The marrow niche controls the cancer stem cell phenotype of disseminated prostate cancer
Author(s) -
Yusuke Shiozawa,
Janice E. Berry,
Matthew R. Eber,
Younghun Jung,
Kenji Yumoto,
Frank C. Cackowski,
Hyungchul Yoon,
Princy Parsana,
Rohit Mehra,
Jingcheng Wang,
Samantha McGee,
Eunsohl Lee,
Sunitha Nagrath,
Kenneth J. Pienta,
Russell S. Taichman
Publication year - 2016
Publication title -
oncotarget
Language(s) - English
Resource type - Journals
SCImago Journal Rank - 1.373
H-Index - 127
ISSN - 1949-2553
DOI - 10.18632/oncotarget.9251
Subject(s) - cancer stem cell , prostate cancer , stem cell , cancer research , bone marrow , metastasis , biology , niche , haematopoiesis , hematopoietic stem cell , cancer , immunology , medicine , microbiology and biotechnology , genetics , ecology
Dissemination of cancer stem cells (CSCs) serves as the basis of metastasis.
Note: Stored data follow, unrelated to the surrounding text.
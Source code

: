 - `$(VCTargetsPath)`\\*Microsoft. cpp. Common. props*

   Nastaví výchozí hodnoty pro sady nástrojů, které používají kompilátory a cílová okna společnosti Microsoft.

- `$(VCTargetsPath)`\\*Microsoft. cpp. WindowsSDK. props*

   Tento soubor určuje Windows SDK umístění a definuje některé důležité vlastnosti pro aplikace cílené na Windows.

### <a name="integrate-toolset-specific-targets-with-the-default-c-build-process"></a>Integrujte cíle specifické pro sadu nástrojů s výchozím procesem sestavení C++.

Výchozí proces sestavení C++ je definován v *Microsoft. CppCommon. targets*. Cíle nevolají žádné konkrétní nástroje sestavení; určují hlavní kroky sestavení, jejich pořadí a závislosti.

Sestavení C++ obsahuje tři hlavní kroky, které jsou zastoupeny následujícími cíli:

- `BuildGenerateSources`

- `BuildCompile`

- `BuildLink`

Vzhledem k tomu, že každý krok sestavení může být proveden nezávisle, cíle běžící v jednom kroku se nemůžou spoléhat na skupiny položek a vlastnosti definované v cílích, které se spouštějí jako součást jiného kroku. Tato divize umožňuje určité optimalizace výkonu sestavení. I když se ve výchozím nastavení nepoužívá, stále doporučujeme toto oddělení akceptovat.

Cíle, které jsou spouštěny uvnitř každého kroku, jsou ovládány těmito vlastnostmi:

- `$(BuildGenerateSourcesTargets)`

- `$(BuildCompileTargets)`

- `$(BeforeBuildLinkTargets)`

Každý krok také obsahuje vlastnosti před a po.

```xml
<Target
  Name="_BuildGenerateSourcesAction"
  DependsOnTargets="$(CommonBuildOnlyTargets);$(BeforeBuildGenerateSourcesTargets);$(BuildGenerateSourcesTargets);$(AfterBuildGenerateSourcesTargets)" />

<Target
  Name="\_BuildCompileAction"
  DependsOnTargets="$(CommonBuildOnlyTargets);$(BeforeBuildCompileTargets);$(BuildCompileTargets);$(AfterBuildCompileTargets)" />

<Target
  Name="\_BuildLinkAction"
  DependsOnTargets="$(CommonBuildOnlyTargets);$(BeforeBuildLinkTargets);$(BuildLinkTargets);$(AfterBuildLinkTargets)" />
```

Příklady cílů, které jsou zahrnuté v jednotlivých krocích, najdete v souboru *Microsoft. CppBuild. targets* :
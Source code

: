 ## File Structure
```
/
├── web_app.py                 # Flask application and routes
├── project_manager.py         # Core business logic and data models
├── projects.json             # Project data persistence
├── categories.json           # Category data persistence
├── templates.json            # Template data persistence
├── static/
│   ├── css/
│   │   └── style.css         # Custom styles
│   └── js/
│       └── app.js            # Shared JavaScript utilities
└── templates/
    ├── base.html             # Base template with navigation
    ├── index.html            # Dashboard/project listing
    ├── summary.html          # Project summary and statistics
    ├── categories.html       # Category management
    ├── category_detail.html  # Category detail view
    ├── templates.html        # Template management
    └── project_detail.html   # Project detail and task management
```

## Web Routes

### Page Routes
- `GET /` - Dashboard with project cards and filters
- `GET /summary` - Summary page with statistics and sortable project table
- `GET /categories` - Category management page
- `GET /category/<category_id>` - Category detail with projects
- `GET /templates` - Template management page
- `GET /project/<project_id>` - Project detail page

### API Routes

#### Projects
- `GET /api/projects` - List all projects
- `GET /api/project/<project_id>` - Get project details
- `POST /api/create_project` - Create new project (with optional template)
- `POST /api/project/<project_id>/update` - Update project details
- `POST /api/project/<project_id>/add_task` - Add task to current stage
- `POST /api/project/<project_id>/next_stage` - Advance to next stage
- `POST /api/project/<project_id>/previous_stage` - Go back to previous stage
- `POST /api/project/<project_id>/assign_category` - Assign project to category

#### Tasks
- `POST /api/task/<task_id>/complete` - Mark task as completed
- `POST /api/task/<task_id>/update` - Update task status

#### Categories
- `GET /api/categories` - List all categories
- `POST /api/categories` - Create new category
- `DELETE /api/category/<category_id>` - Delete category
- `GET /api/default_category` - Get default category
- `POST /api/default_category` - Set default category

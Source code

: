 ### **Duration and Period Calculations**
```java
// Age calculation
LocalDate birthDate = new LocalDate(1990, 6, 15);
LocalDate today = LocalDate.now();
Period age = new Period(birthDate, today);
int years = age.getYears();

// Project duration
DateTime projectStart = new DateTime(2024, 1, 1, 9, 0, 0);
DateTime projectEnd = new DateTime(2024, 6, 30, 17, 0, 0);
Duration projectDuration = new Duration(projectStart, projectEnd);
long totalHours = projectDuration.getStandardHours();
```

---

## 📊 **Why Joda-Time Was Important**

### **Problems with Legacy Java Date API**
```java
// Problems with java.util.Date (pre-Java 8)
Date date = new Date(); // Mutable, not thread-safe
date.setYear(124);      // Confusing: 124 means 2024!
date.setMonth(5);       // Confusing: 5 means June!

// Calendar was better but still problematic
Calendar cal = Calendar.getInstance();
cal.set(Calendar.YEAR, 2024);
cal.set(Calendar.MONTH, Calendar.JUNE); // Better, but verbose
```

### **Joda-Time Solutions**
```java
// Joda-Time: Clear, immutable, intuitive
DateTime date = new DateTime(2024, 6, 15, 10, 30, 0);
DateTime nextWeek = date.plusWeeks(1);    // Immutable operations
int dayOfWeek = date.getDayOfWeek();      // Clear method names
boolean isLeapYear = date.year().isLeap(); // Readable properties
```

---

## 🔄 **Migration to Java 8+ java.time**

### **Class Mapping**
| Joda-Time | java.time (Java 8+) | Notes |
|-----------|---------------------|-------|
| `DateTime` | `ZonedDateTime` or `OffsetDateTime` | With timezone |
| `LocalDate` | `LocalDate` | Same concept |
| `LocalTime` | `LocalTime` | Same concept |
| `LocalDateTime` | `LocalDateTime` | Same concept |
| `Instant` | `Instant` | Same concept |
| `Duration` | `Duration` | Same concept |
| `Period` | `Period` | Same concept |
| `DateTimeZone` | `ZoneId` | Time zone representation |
Recently, we demonstrated that circulating prostate cancer targets the hematopoietic stem cell (HSCs) 'niche' in marrow during dissemination. Once in the niche, disseminated tumor cells (DTCs) may remain dormant for extended periods. As the major function of the HSC niche is to maintain stem cell functions, we hypothesized that the niche regulates CSC activities of DTCs. Here we show that DTCs recovered from marrow were significantly enriched for a CSC phenotype. Critically, the conversion of DTCs to CSCs is regulated by niche-derived GAS6 through the Mer/mTOR; molecules previously shown to regulate dormancy. The data demonstrate that the niche plays a significant role in maintaining tumor-initiating prostate cancer in marrow and suggests a functional relationship between CSCs and dormancy. Understanding how the marrow niche regulates the conversion of DTCs to CSCs is critical for the development of therapeutics specifically targeting skeletal bone metastasis and dormancy.